(Items from a data source)
*** Block opens ***

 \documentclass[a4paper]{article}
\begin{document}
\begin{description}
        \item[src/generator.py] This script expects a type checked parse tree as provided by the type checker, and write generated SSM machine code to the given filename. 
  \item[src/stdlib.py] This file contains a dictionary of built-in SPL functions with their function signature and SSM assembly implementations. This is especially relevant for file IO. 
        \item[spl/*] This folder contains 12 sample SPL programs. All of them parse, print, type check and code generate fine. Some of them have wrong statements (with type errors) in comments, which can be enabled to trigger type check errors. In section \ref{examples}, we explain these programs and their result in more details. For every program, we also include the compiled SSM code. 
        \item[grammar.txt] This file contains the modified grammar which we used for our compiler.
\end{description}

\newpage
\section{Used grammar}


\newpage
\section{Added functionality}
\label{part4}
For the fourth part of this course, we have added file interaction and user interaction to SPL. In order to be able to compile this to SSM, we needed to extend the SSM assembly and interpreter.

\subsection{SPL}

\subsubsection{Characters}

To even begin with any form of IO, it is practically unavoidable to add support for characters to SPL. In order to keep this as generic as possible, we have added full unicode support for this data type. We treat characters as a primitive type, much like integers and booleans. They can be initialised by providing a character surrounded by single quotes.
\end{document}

*** Block closes ***

Problem:
Could you retype every record above exactly as it appears?

Output for this task:
 \documentclass[a4paper]{article}
\begin{document}
\begin{description}
        \item[src/generator.py] This script expects a type checked parse tree as provided by the type checker, and write generated SSM machine code to the given filename. 
  \item[src/stdlib.py] This file contains a dictionary of built-in SPL functions with their function signature and SSM assembly implementations. This is especially relevant for file IO. 
        \item[spl/*] This folder contains 12 sample SPL programs. All of them parse, print, type check and code generate fine. Some of them have wrong statements (with type errors) in comments, which can be enabled to trigger type check errors. In section \ref{examples}, we explain these programs and their result in more details. For every program, we also include the compiled SSM code. 
        \item[grammar.txt] This file contains the modified grammar which we used for our compiler.
\end{description}

\newpage
\section{Used grammar}


\newpage
\section{Added functionality}
\label{part4}
For the fourth part of this course, we have added file interaction and user interaction to SPL. In order to be able to compile this to SSM, we needed to extend the SSM assembly and interpreter.

\subsection{SPL}

\subsubsection{Characters}

To even begin with any form of IO, it is practically unavoidable to add support for characters to SPL. In order to keep this as generic as possible, we have added full unicode support for this data type. We treat characters as a primitive type, much like integers and booleans. They can be initialised by providing a character surrounded by single quotes.
\end{document}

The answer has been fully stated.